The road to the HD4870 and to this Asus designed card has indeed been a long and eventful road for ATi and their parent company AMD. From the dismal disappointment and failure that was the hot running, underperforming HD2900 series, the comeback, although slightly mediocre release that we know as the HD3800 class, and now producing a card worthy of bearing Ruby and the ATi name, we arrive back at the R700 HD4800 series, and in particular the EAH4870. It’s not so much a revolution as a long evolution in design, a continued refinement that has seen steady improvement over the two years of the move from the venerated X1900 cards. It would be easy to say that AMD fixed the HD2900 to the HD4800 by simply reducing the process size, but it’s a bit more than that. To find out, we need to actually take a look at the granddaddy of the series, the card that was a failure at release, but had much potential to be improved, the HD2900.

The HD2900 and R600 – The Originator

To know where we are, we need to know where we came from, and the same is very true when looking at computer architectures, since most aren’t as much revolutionary designs as they are incremental evolutions from the previous version. The same rings true of ATi’s HD4870.
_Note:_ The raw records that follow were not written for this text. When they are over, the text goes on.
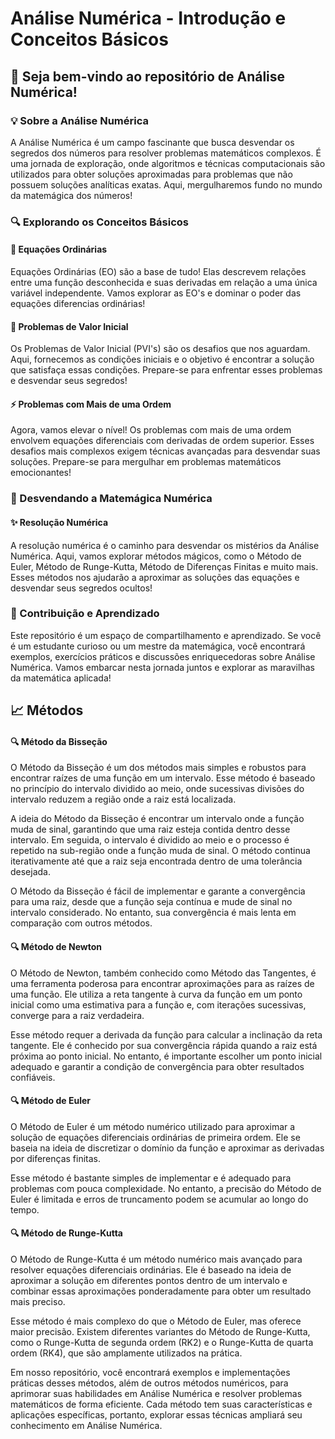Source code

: <!DOCTYPE html>

</head>
<body>
  <h1>Análise Numérica - Introdução e Conceitos Básicos</h1>
  <h2>🚀 Seja bem-vindo ao repositório de Análise Numérica!</h2>
  <h3>💡 Sobre a Análise Numérica</h3>
  <p>A Análise Numérica é um campo fascinante que busca desvendar os segredos dos números para resolver problemas matemáticos complexos. É uma jornada de exploração, onde algoritmos e técnicas computacionais são utilizados para obter soluções aproximadas para problemas que não possuem soluções analíticas exatas. Aqui, mergulharemos fundo no mundo da matemágica dos números!</p>
  <h3>🔍 Explorando os Conceitos Básicos</h3>
  <h4>🔢 Equações Ordinárias</h4>
  <p>Equações Ordinárias (EO) são a base de tudo! Elas descrevem relações entre uma função desconhecida e suas derivadas em relação a uma única variável independente. Vamos explorar as EO's e dominar o poder das equações diferencias ordinárias!</p>
  <h4>🔑 Problemas de Valor Inicial</h4>
  <p>Os Problemas de Valor Inicial (PVI's) são os desafios que nos aguardam. Aqui, fornecemos as condições iniciais e o objetivo é encontrar a solução que satisfaça essas condições. Prepare-se para enfrentar esses problemas e desvendar seus segredos!</p>
  <h4>⚡ Problemas com Mais de uma Ordem</h4>
  <p>Agora, vamos elevar o nível! Os problemas com mais de uma ordem envolvem equações diferenciais com derivadas de ordem superior. Esses desafios mais complexos exigem técnicas avançadas para desvendar suas soluções. Prepare-se para mergulhar em problemas matemáticos emocionantes!</p>
  <h3>🔮 Desvendando a Matemágica Numérica</h3>
  <h4>✨ Resolução Numérica</h4>
  <p>A resolução numérica é o caminho para desvendar os mistérios da Análise Numérica. Aqui, vamos explorar métodos mágicos, como o Método de Euler, Método de Runge-Kutta, Método de Diferenças Finitas e muito mais. Esses métodos nos ajudarão a aproximar as soluções das equações e desvendar seus segredos ocultos!</p>
  <h3>🌟 Contribuição e Aprendizado</h3>
  <p>Este repositório é um espaço de compartilhamento e aprendizado. Se você é um estudante curioso ou um mestre da matemágica, você encontrará exemplos, exercícios práticos e discussões enriquecedoras sobre Análise Numérica. Vamos embarcar nesta jornada juntos e explorar as maravilhas da matemática aplicada!</p>
  <h2>📈 Métodos
  <h4>🔍 Método da Bisseção</h4>
  <p>O Método da Bisseção é um dos métodos mais simples e robustos para encontrar raízes de uma função em um intervalo. Esse método é baseado no princípio do intervalo dividido ao meio, onde sucessivas divisões do intervalo reduzem a região onde a raiz está localizada.</p>
  <p>A ideia do Método da Bisseção é encontrar um intervalo onde a função muda de sinal, garantindo que uma raiz esteja contida dentro desse intervalo. Em seguida, o intervalo é dividido ao meio e o processo é repetido na sub-região onde a função muda de sinal. O método continua iterativamente até que a raiz seja encontrada dentro de uma tolerância desejada.</p>
  <p>O Método da Bisseção é fácil de implementar e garante a convergência para uma raiz, desde que a função seja contínua e mude de sinal no intervalo considerado. No entanto, sua convergência é mais lenta em comparação com outros métodos.</p>
  <h4>🔍 Método de Newton</h4>
  <p>O Método de Newton, também conhecido como Método das Tangentes, é uma ferramenta poderosa para encontrar aproximações para as raízes de uma função. Ele utiliza a reta tangente à curva da função em um ponto inicial como uma estimativa para a função e, com iterações sucessivas, converge para a raiz verdadeira.</p>
  <p>Esse método requer a derivada da função para calcular a inclinação da reta tangente. Ele é conhecido por sua convergência rápida quando a raiz está próxima ao ponto inicial. No entanto, é importante escolher um ponto inicial adequado e garantir a condição de convergência para obter resultados confiáveis.</p>
  <h4>🔍 Método de Euler</h4>
  <p>O Método de Euler é um método numérico utilizado para aproximar a solução de equações diferenciais ordinárias de primeira ordem. Ele se baseia na ideia de discretizar o domínio da função e aproximar as derivadas por diferenças finitas.</p>
  <p>Esse método é bastante simples de implementar e é adequado para problemas com pouca complexidade. No entanto, a precisão do Método de Euler é limitada e erros de truncamento podem se acumular ao longo do tempo.</p>
  <h4>🔍 Método de Runge-Kutta</h4>
  <p>O Método de Runge-Kutta é um método numérico mais avançado para resolver equações diferenciais ordinárias. Ele é baseado na ideia de aproximar a solução em diferentes pontos dentro de um intervalo e combinar essas aproximações ponderadamente para obter um resultado mais preciso.</p>
  <p>Esse método é mais complexo do que o Método de Euler, mas oferece maior precisão. Existem diferentes variantes do Método de Runge-Kutta, como o Runge-Kutta de segunda ordem (RK2) e o Runge-Kutta de quarta ordem (RK4), que são amplamente utilizados na prática.</p>
  <p>Em nosso repositório, você encontrará exemplos e implementações práticas desses métodos, além de outros métodos numéricos, para aprimorar suas habilidades em Análise Numérica e resolver problemas matemáticos de forma eficiente. Cada método tem suas características e aplicações específicas, portanto, explorar essas técnicas ampliará seu conhecimento em Análise Numérica.
</body>
</html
The R600 (Pele) is a bit of a special animal in the GPU world. It’s actually a second generation GPU, since it is in reality the second AMD/ATi to be built on a unified shader architecture, the first being the “Xenos” (C1)GPU that is found in the Xbox 360. Where previous architectures utilized separate processors to process each different graphics function, a unified architecture leverages many flexible processors (better known as stream processors, more on that later) which can be scheduled to process a variety of shader types, significantly increasing GPU throughput in theory.
What exactly is a stream processor? Stream processing allows some applications to more easily exploit a limited form of parallel processing. Stream processing simplifies parallel software and hardware by restricting the parallel computation that can be performed. Given a set of data or stream, a series of operations (kernel functions) are applied to each element in the stream, usually done as uniform streaming, where one operation is applied to all elements in the stream. The operations are usually pipelined, and the local on-chip memory is reused to minimize external memory bandwidth. Since these processes expose data dependencies, compiler tools are need to optimize on-chip management tasks. Stream processing hardware can use a technique score boarding, for example, to launch DMAs (Direct memory access) at runtime, when the dependencies become known. The elimination of manual DMA management can reduce software complexity, and the elimination of hardware caches reduces the amount of die area not dedicated to computational units such as ALUs.
The new unified shader functionality was based upon a Very Long Instruction Word (VLIW) architecture in which the core executes operations in parallel. The R600 used 64 superscalar (an architecture implementing a form of parallelism called Instruction-level parallelism within a single processor, thereby allowing faster CPU throughput than would otherwise be impossible at the same clock rate.) unified shader clusters, each consisting of 5 stream processing units for a total of 320 stream processing units. The RV610 and RV630 variants had some of the shaders removed, containing a total of 40 (5×8) and 120 (5×24) stream processors each. Each of the first 4 stream processing units were able to retire a finished single precision floating point MAD (or ADD or MUL) instruction per clock, dot product (dp), and integer ADD. The fifth unit was more complex and could additionally handle special transcendental functions such as sine and cosine. Each of the 64 shader clusters were able to execute 6 instructions per clock cycle (peak), consisting of 5 shading instructions plus 1 branch.
All this improvement didn’t come without issues, especially for the VLIW architecture. As noted above the nature of the R600 architecture lends itself to be highly parallel, which brings a host of issues namely that of maintaining optimal instruction flow. Additionally, the chip simply couldn’t co-issue instructions when one is dependent on the results of the other. The performance of the R600 GPU was highly dependent on the mixture of instructions being used by the application and how well the real-time compiler in the driver could organize the instructions. As anyone that has tried folding or programming for an ATi R600 series GPU will tell you, this makes the entire process harder than it would be for the competitor’s cards, especially with the release of NVIDIA’s CUDA platform. So in short, we got a card that was elegant, highly parallel, but lacked the raw power that seemed to be had in spades by their competition, NVIDIA.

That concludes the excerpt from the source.